I've wondered the same thing about Microsoft Teams. Is Teams as horrible as people say, or do they just hate it because it's what they happen to use for video meetings at work? Conversely, I don't hear much hate for zoom.
> Is Teams as horrible as people say, or do they just hate it because it's what they happen to use for video meetings at work?
So, let's sum up my personal gripes (on a Mac):
1. Teams keeps locking up the dGPU for whatever reason randomly after calls, draining the battery and grilling my legs until I figure out that Teams has gone nuts again.
2. Since the macOS Sonoma update and the switch to the "new" Teams client, every time a call comes in, the ringtone glitches out (and I'm not alone in that)
3. There are three different ways of chatting with other people: Meeting chats and direct/group messages (these are summed up under the "chat" tab) and "teams" with "channels". The latter don't produce instant notifications when someone writes there, I guess because Microsoft doesn't want to deal with "I get an instant notification every time someone posts a kitten photo in the off-topic channel" complaints.
4. There is only one uploaded-files repository which means if you have a "screenshot.jpg" sent to someone, and you try to send a different file with the same name in a different chat, it will say "you already uploaded screenshot.jpg, do you want to replace this?". This is fucking bad UX, likely caused by Teams using OneDrive under the hood to share files.
5. The search is slooooow as molasses and damn useless. You have zero chance of ever finding something again, the larger the org the worse the pain.
6. No window/functionality remembers your context when you switch away. Say you click on a notification from a chat because a colleague needs an urgent answer, while you're scrolling in a team thread... you go back, and your scroll position is lost.
Teams is the only reason Chrome (well, Chromium) is installed on my work laptop: it detects Firefox and refuses to function. So does Facetime, incidentally, which I found out more recently for a family thing, and that's why Chromium is also installed on my personal laptop currently.
I assume they're both doing something unfriendly that Firefox disallows on privacy or security grounds.
It says browser not supported, must use Edge or Chrome. (Pretty sure it didn't even say Safari, but I assume Facetime must have.)
That's why it's annoying really, that it isn't just not functional (or some specific feature doesn't work) unless you disable some built-in default safeguard say, it just completely refuses if it identities your browser is Firefox. Which I'm pretty sure is nonsense. Well, Jitsi, Slack, Discord, Zoom don't have a problem implementing chat & video conferencing in FF.
We switched from Slack to Teams several years ago because we were all-in on Office 365 products. Everyone hated the change, but with stuck with it. It was slow, crashed a lot, search was abysmal and you'd have to be a masochist to use it willingly....
But they pushed out a new version recently. Now you've got Teams Classic and Teams NEW (work or school)... at least on the Mac.
It's sooo much better. Way more stable. Search is a delight (relatively speaking). We get far fewer complaints now.

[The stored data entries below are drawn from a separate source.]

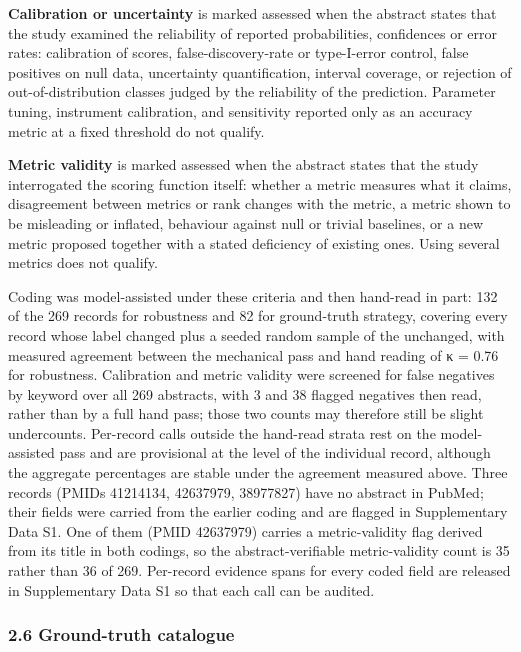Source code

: \documentclass[11pt]{article}
\begin{document}
\textbf{Calibration or uncertainty} is marked assessed when the abstract
states that the study examined the reliability of reported
probabilities, confidences or error rates: calibration of scores,
false-discovery-rate or type-I-error control, false positives on null
data, uncertainty quantification, interval coverage, or rejection of
out-of-distribution classes judged by the reliability of the prediction.
Parameter tuning, instrument calibration, and sensitivity reported only
as an accuracy metric at a fixed threshold do not qualify.

\textbf{Metric validity} is marked assessed when the abstract states
that the study interrogated the scoring function itself: whether a
metric measures what it claims, disagreement between metrics or rank
changes with the metric, a metric shown to be misleading or inflated,
behaviour against null or trivial baselines, or a new metric proposed
together with a stated deficiency of existing ones. Using several
metrics does not qualify.

Coding was model-assisted under these criteria and then hand-read in
part: 132 of the 269 records for robustness and 82 for ground-truth
strategy, covering every record whose label changed plus a seeded random
sample of the unchanged, with measured agreement between the mechanical
pass and hand reading of κ = 0.76 for robustness. Calibration and metric
validity were screened for false negatives by keyword over all 269
abstracts, with 3 and 38 flagged negatives then read, rather than by a
full hand pass; those two counts may therefore still be slight
undercounts. Per-record calls outside the hand-read strata rest on the
model-assisted pass and are provisional at the level of the individual
record, although the aggregate percentages are stable under the
agreement measured above. Three records (PMIDs 41214134, 42637979,
38977827) have no abstract in PubMed; their fields were carried from the
earlier coding and are flagged in Supplementary Data S1. One of them
(PMID 42637979) carries a metric-validity flag derived from its title in
both codings, so the abstract-verifiable metric-validity count is 35
rather than 36 of 269. Per-record evidence spans for every coded field
are released in Supplementary Data S1 so that each call can be audited.

\subsubsection{2.6 Ground-truth catalogue}\label{ground-truth-catalogue}
\end{document}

Worth mentioning: We only use the "Chat" aspect, we don't use the "Teams" aspect. If we want to discuss a project, we just spin up a new chat with relevant parties and rename the channel to the project. Works great. We could never get "buy in" on the Teams aspect, nor threaded discussions. The main reasoning was having to monitor two tabs in the product. Everyone just wanted to stay on the Chat tab, so we made it work.
> If we want to discuss a project, we just spin up a new chat with relevant parties
This part I struggle with, and maybe we're doing it wrong, but to me as a PM, this way is painful.
Search helps. But then I have to remember, "Was discussion about X in the chat with people A + B + C, or was it in A + B + D's chat, or B + D's chat, or..."
We also have significant challenges with knowledge silos (not intentional, and more about a cadre of new devs being brought on) that (not the only solution) I feel that pushing conversations to specific teams when appropriate might help, improving visibility.
The worst thing that I've found with teams is the latency in a video call is _just slightly_ too high (and noticeably higher than Google meet and zoom). I find this latency to be absolutely critical in keeping the flow of conversation and preventing people from accidentally talking over each other. After seeing a forced switch to teams when the whole company was WFH, it was extremely obvious the detrimental impact it had on every meeting. It's the most basic technical aspect of the product, it doesn't matter how great the rest is if you don't nail it. That's why I hate teams.
Not silly at all cause I do the same. I wonder if it’s a Mac issue displaying modals or a teams thing. I have the same issue with slack messages so I always assume it’s a Mac problem.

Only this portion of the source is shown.